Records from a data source
__________
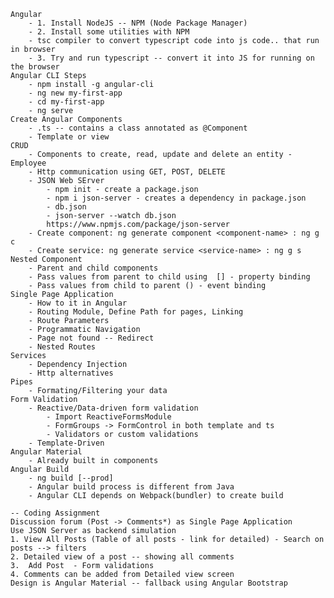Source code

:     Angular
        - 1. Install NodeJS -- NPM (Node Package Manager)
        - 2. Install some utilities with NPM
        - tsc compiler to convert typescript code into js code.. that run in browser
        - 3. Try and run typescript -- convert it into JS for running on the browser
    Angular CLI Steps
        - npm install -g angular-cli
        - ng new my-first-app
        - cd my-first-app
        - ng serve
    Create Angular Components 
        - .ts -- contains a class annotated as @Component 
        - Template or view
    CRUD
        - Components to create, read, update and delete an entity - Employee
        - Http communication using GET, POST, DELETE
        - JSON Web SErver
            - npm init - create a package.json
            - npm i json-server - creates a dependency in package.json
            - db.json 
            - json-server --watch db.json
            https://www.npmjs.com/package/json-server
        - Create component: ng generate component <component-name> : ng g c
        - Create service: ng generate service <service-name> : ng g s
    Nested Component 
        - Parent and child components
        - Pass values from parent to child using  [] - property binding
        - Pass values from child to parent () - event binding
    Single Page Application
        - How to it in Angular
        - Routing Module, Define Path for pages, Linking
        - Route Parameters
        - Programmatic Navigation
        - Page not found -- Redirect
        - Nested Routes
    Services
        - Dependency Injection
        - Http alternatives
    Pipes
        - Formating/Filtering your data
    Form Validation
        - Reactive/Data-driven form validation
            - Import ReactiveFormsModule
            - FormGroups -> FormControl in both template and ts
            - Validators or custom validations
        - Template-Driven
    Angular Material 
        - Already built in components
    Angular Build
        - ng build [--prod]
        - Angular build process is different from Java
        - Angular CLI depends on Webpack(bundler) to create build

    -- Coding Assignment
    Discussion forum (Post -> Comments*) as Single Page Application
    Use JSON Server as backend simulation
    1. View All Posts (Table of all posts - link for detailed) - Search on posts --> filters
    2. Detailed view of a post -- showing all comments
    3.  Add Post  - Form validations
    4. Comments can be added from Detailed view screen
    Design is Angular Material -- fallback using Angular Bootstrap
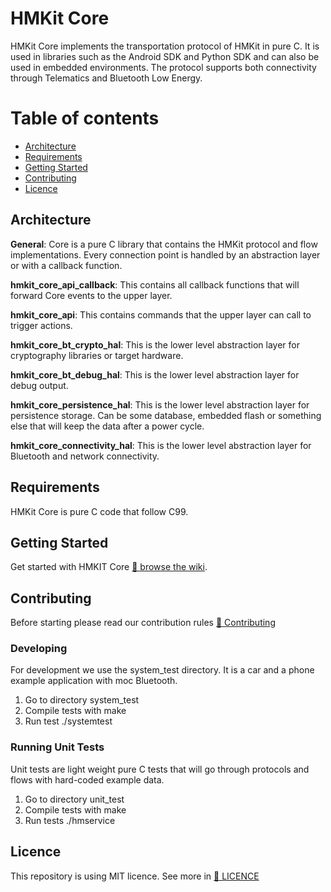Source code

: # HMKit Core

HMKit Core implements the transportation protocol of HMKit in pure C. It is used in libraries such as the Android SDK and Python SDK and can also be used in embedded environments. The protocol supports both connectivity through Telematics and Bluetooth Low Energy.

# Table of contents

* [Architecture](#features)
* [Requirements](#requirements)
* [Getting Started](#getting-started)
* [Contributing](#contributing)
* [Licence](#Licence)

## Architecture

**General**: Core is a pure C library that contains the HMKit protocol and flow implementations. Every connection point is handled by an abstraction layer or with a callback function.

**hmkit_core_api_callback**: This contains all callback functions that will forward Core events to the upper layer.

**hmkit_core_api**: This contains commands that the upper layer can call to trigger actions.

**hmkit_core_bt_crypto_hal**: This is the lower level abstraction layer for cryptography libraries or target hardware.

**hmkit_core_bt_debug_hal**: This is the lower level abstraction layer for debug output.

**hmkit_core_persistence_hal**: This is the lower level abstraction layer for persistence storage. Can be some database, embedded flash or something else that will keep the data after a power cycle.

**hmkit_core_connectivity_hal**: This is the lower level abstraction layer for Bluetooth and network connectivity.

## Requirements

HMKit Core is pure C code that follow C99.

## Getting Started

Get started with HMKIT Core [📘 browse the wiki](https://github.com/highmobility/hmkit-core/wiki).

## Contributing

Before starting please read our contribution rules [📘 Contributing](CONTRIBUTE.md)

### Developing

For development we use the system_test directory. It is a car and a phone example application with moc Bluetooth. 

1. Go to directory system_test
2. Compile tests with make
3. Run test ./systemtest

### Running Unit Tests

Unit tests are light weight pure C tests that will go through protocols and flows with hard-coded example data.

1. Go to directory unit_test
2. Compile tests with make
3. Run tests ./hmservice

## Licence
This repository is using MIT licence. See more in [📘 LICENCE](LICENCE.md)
__________
**Exercise instructions:**
Although the records contain pictures, the output must hold only their exact wording.

**Result for this task:**
Source code

:     Angular
        - 1. Install NodeJS -- NPM (Node Package Manager)
        - 2. Install some utilities with NPM
        - tsc compiler to convert typescript code into js code.. that run in browser
        - 3. Try and run typescript -- convert it into JS for running on the browser
    Angular CLI Steps
        - npm install -g angular-cli
        - ng new my-first-app
        - cd my-first-app
        - ng serve
    Create Angular Components 
        - .ts -- contains a class annotated as @Component 
        - Template or view
    CRUD
        - Components to create, read, update and delete an entity - Employee
        - Http communication using GET, POST, DELETE
        - JSON Web SErver
            - npm init - create a package.json
            - npm i json-server - creates a dependency in package.json
            - db.json 
            - json-server --watch db.json
            https://www.npmjs.com/package/json-server
        - Create component: ng generate component <component-name> : ng g c
        - Create service: ng generate service <service-name> : ng g s
    Nested Component 
        - Parent and child components
        - Pass values from parent to child using  [] - property binding
        - Pass values from child to parent () - event binding
    Single Page Application
        - How to it in Angular
        - Routing Module, Define Path for pages, Linking
        - Route Parameters
        - Programmatic Navigation
        - Page not found -- Redirect
        - Nested Routes
    Services
        - Dependency Injection
        - Http alternatives
    Pipes
        - Formating/Filtering your data
    Form Validation
        - Reactive/Data-driven form validation
            - Import ReactiveFormsModule
            - FormGroups -> FormControl in both template and ts
            - Validators or custom validations
        - Template-Driven
    Angular Material 
        - Already built in components
    Angular Build
        - ng build [--prod]
        - Angular build process is different from Java
        - Angular CLI depends on Webpack(bundler) to create build

    -- Coding Assignment
    Discussion forum (Post -> Comments*) as Single Page Application
    Use JSON Server as backend simulation
    1. View All Posts (Table of all posts - link for detailed) - Search on posts --> filters
    2. Detailed view of a post -- showing all comments
    3.  Add Post  - Form validations
    4. Comments can be added from Detailed view screen
    Design is Angular Material -- fallback using Angular Bootstrap
Source code

: # HMKit Core

HMKit Core implements the transportation protocol of HMKit in pure C. It is used in libraries such as the Android SDK and Python SDK and can also be used in embedded environments. The protocol supports both connectivity through Telematics and Bluetooth Low Energy.

# Table of contents

* [Architecture](#features)
* [Requirements](#requirements)
* [Getting Started](#getting-started)
* [Contributing](#contributing)
* [Licence](#Licence)

## Architecture

**General**: Core is a pure C library that contains the HMKit protocol and flow implementations. Every connection point is handled by an abstraction layer or with a callback function.

**hmkit_core_api_callback**: This contains all callback functions that will forward Core events to the upper layer.

**hmkit_core_api**: This contains commands that the upper layer can call to trigger actions.

**hmkit_core_bt_crypto_hal**: This is the lower level abstraction layer for cryptography libraries or target hardware.

**hmkit_core_bt_debug_hal**: This is the lower level abstraction layer for debug output.

**hmkit_core_persistence_hal**: This is the lower level abstraction layer for persistence storage. Can be some database, embedded flash or something else that will keep the data after a power cycle.

**hmkit_core_connectivity_hal**: This is the lower level abstraction layer for Bluetooth and network connectivity.

## Requirements

HMKit Core is pure C code that follow C99.

## Getting Started

Get started with HMKIT Core [📘 browse the wiki](https://github.com/highmobility/hmkit-core/wiki).

## Contributing

Before starting please read our contribution rules [📘 Contributing](CONTRIBUTE.md)

### Developing

For development we use the system_test directory. It is a car and a phone example application with moc Bluetooth. 

1. Go to directory system_test
2. Compile tests with make
3. Run test ./systemtest

### Running Unit Tests

Unit tests are light weight pure C tests that will go through protocols and flows with hard-coded example data.

1. Go to directory unit_test
2. Compile tests with make
3. Run tests ./hmservice

## Licence
This repository is using MIT licence. See more in [📘 LICENCE](LICENCE.md)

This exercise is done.